Herbarium specimens represent an outstanding source of material with which to study plant phenological changes in response to climate change. The fine‐scale phenological annotation of such specimens is nevertheless highly time consuming and requires substantial human investment and expertise, which are difficult to rapidly mobilize.

Methods

We trained and evaluated new deep learning models to automate the detection, segmentation, and classification of four reproductive structures of Streptanthus tortuosus (flower buds, flowers, immature fruits, and mature fruits). We used a training data set of 21 digitized herbarium sheets for which the position and outlines of 1036 reproductive structures were annotated manually. We adjusted the hyperparameters of a mask R‐CNN (regional convolutional neural network) to this specific task and evaluated the resulting trained models for their ability to count reproductive structures and estimate their size.

Results

The main outcome of our study is that the performance of detection and segmentation can vary significantly with: (i) the type of annotations used for training, (ii) the type of reproductive structures, and (iii) the size of the reproductive structures. In the case of Streptanthus tortuosus, the method can provide quite accurate estimates (77.9% of cases) of the number of reproductive structures, which is better estimated for flowers than for immature fruits and buds. The size estimation results are also encouraging, showing a difference of only a few millimeters between the predicted and actual sizes of buds and flowers.

Discussion

This method has great potential for automating the analysis of reproductive structures in high‐resolution images of herbarium sheets.

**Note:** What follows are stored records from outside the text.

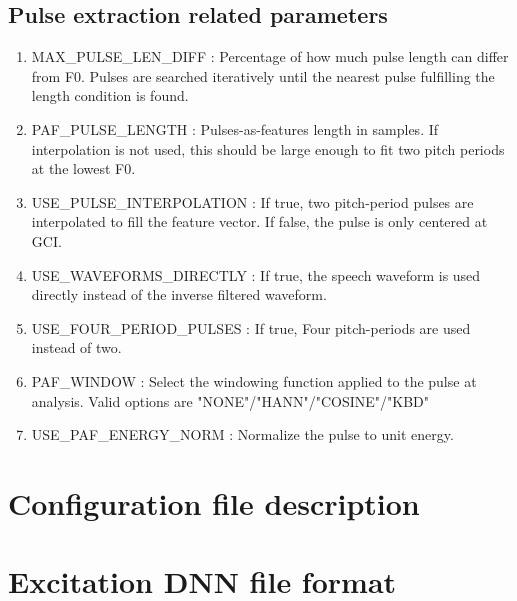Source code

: \documentclass[a4paper, 11pt]{article}
\begin{document}
\subsection{Pulse extraction related parameters}

\begin{enumerate}
    \item[]                                        
    MAX\_PULSE\_LEN\_DIFF :
    Percentage of how much pulse length can differ from F0. Pulses are searched iteratively until the nearest pulse fulfilling the length condition is found.     
    \item[]
    PAF\_PULSE\_LENGTH :
    Pulses-as-features length in samples. If interpolation is not used, this should be large enough to fit two pitch periods at the lowest F0.
    \item[] 
    USE\_PULSE\_INTERPOLATION :
    If true, two pitch-period pulses are interpolated to fill the feature vector. If false, the pulse is only centered at GCI.
    \item[] 
    USE\_WAVEFORMS\_DIRECTLY :
    If true, the speech waveform is used directly instead of the inverse filtered waveform.
    \item[]
    USE\_FOUR\_PERIOD\_PULSES :
    If true, Four pitch-periods are used instead of two.
    \item[] PAF\_WINDOW :
    Select the windowing function applied to the pulse at analysis. Valid options are 
    "NONE"/"HANN"/"COSINE"/"KBD"
    \item[]
    USE\_PAF\_ENERGY\_NORM :
    Normalize the pulse to unit energy.
\end{enumerate}


\newpage

\begin{appendices}
\section{Configuration file description}
\section{Excitation DNN file format}
\end{appendices}
\end{document}
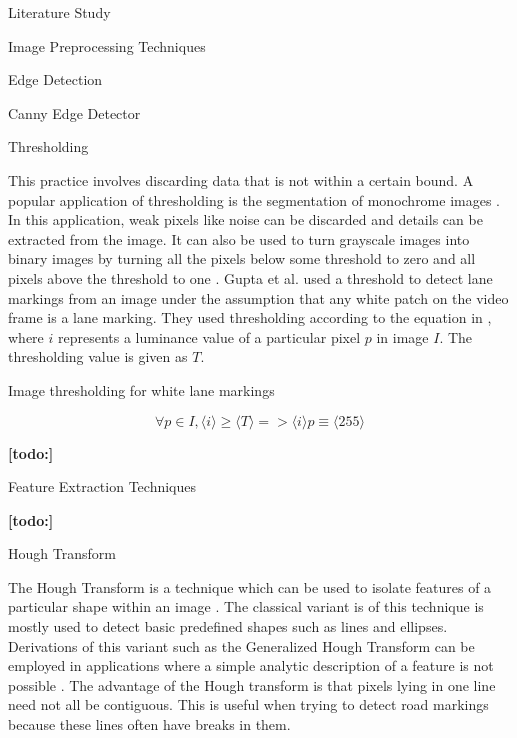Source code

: \documentclass{matthijs}
\begin{document}
\begin{hoofdstuk}{Literature Study}
\begin{paragraaf}{Image Preprocessing Techniques}
\begin{subparagraaf}{Edge Detection}
\begin{subsubparagraaf}{Canny Edge Detector}
				\end{subsubparagraaf}

			\end{subparagraaf}

			\begin{subparagraaf}{Thresholding}

				This practice involves discarding data that is not within a certain bound.
				A popular application of thresholding is the segmentation of monochrome images \cite{humaidi2018fpga}.
				In this application, weak pixels like noise can be discarded and details can be extracted from the image.
				It can also be used to turn grayscale images into binary images by turning all the pixels below some threshold to zero and all pixels above the threshold to one \cite{morse2000thresholding}.
				Gupta et al. \cite{gupta2016automated} used a threshold to detect lane markings from an image under the assumption that any white patch on the video frame is a lane marking.
				They used thresholding according to the equation in , where $i$ represents a luminance value of a particular pixel $p$ in image $I$.
				The thresholding value is given as $T$.

				\begin{figuur}{Image thresholding for white lane markings}

					\begin{equation*}
						\forall p \in I,\langle i \rangle \geq \langle T \rangle => \langle i \rangle p \equiv \langle 255 \rangle
					\end{equation*}\cite{gupta2016automated}

				\end{figuur}

				\textbf{[todo:]}

			\end{subparagraaf}

		\end{paragraaf}

		\begin{paragraaf}{Feature Extraction Techniques}

			\textbf{[todo:]}

			\begin{subparagraaf}{Hough Transform}

				The Hough Transform is a technique which can be used to isolate features of a particular shape within an image \cite{fisher2003hypermedia}.
				The classical variant is of this technique is mostly used to detect basic predefined shapes such as lines and ellipses.
				Derivations of this variant such as the Generalized Hough Transform can be employed in applications where a simple analytic description of a feature is not possible \cite{fisher2003hypermedia}.
				The advantage of the Hough transform is that pixels lying in one line need not all be contiguous.\cite{kahl2000hough}
				This is useful when trying to detect road markings because these lines often have breaks in them.


\end{subparagraaf}
\end{paragraaf}
\end{hoofdstuk}
\end{document}
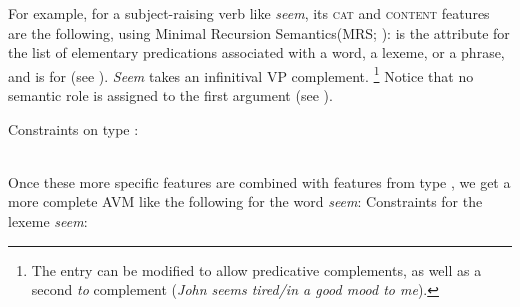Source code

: \documentclass[output=paper
	        ,collection
	        ,collectionchapter
 	        ,biblatex
                ,babelshorthands
                ,newtxmath
                ,draftmode
                ,colorlinks, citecolor=brown
]{langscibook}
\begin{document}
For example, for a subject-raising verb like \emph{seem}, its \textsc{cat} and \textsc{content}
features are the following, using Minimal Recursion Semantics\indexmrs (MRS; \citealp{CFPS2005a}):  is the
attribute for the list of elementary predications associated with a word, a lexeme, or a phrase, and
 is for  (see ). 
\emph{Seem} takes an infinitival VP complement.%
%
\footnote{The entry can be modified to allow predicative complements, as well as a second \emph{to} complement (\emph{John seems tired/in a good mood to me}).}
%
Notice that no semantic role is assigned to the first argument (see ).

\eas
Constraints on type  :\label{ex:prop23}\\
 \impl {}\\
\zs

\noindent
Once these more specific features are combined with features from  type , we get a
more complete AVM like the following for the word \emph{seem}:
\ea\label{ex:prop24}
Constraints for the lexeme \emph{seem}:\\
\z
\end{document}
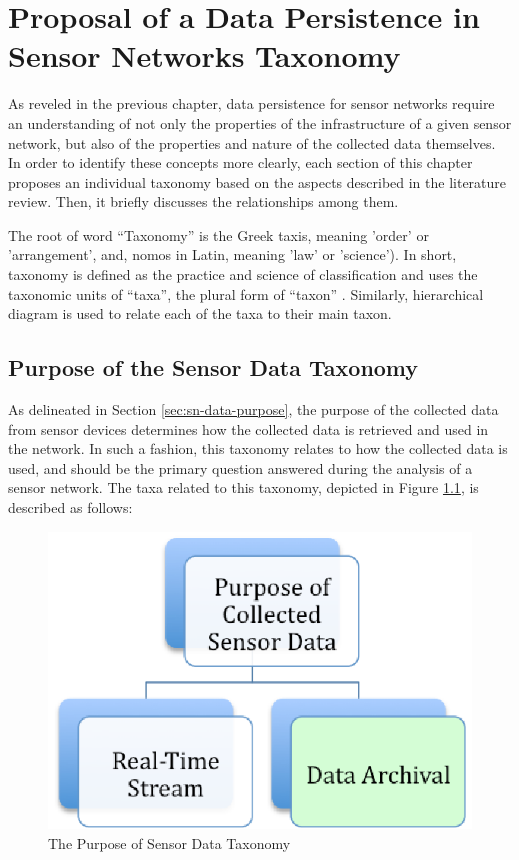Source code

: 

\chapter{Proposal of a Data Persistence in Sensor Networks Taxonomy}
\label{chap:taxonomies}

As reveled in the previous chapter, data persistence for sensor
networks require an understanding of not only the properties of the
infrastructure of a given sensor network, but also of the properties and nature
of the collected data themselves. In order to
identify these concepts more clearly, each section of this chapter proposes an
individual taxonomy based on the aspects described in the literature
review. Then, it briefly discusses the relationships among them.

The root of word ``Taxonomy'' is the Greek taxis, meaning 'order' or
'arrangement', and, nomos in Latin, meaning 'law' or 'science'). In
short, taxonomy is defined as the practice and science of classification and
uses the taxonomic units of ``taxa'', the plural form of ``taxon''
\cite{taxonomy}. Similarly, hierarchical diagram is used to relate each of the
taxa to their main taxon. 

\section{Purpose of the Sensor Data Taxonomy}

As delineated in Section \ref{sec:sn-data-purpose}, the purpose of the
collected data from sensor devices determines how the collected data is
retrieved and used in the network. In such a fashion, this taxonomy relates to
how the collected data is used, and should be the primary question answered 
during the analysis of a sensor network. The taxa related to this
taxonomy, depicted in Figure \ref{fig:taxonomy-data-purpose}, is described as
follows:

\begin{figure}[h]
  \centering
  \includegraphics{../diagrams/taxonomy-data-purpose}
  \caption{The Purpose of Sensor Data Taxonomy}
  \label{fig:taxonomy-data-purpose}
\end{figure}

Deeper investigations regarding the taxonomic scalability of this approach and its potential improvement will be conducted in future work.

Details

Title
A new fine‐grained method for automated visual analysis of herbarium specimens: A case study for phenological data extraction
Author
Goëau, Hervé 1 ; Adán Mora‐Fallas 2 ; Champ, Julien 3 ; Rossington Love, Natalie L 4   VIAFID ORCID Logo  ; Mazer, Susan J 4   VIAFID ORCID Logo  ; Erick Mata‐Montero 2   VIAFID ORCID Logo  ; Joly, Alexis 3 ; Bonnet, Pierre 1   VIAFID ORCID Logo 

 AMAP, University of Montpellier, CIRAD, CNRS, INRAE, IRD, Montpellier, France; CIRAD, UMR AMAP, Montpellier, France 
 School of Computing, Costa Rica Institute of Technology, Cartago, Costa Rica 
 Institut national de recherche en informatique et en automatique (INRIA) Sophia‐Antipolis, ZENITH team, Laboratory of Informatics, Robotics and Microelectronics–Joint Research Unit, 34095, Montpellier, France 
 Department of Ecology, Evolution, and Marine Biology, University of California, Santa Barbara, Santa Barbara, California, USA 
Section
Application Articles
Publication year
2020
Publication date
Jun 2020
Publisher
John Wiley & Sons, Inc.
e-ISSN
21680450
Source type
Scholarly Journal
Language of publication
English
ProQuest document ID
2419025664
Copyright
© 2020. This work is published under http://creativecommons.org/licenses/by/4.0/ (the “License”). Notwithstanding the ProQuest Terms and Conditions, you may use this content in accordance with the terms of the License.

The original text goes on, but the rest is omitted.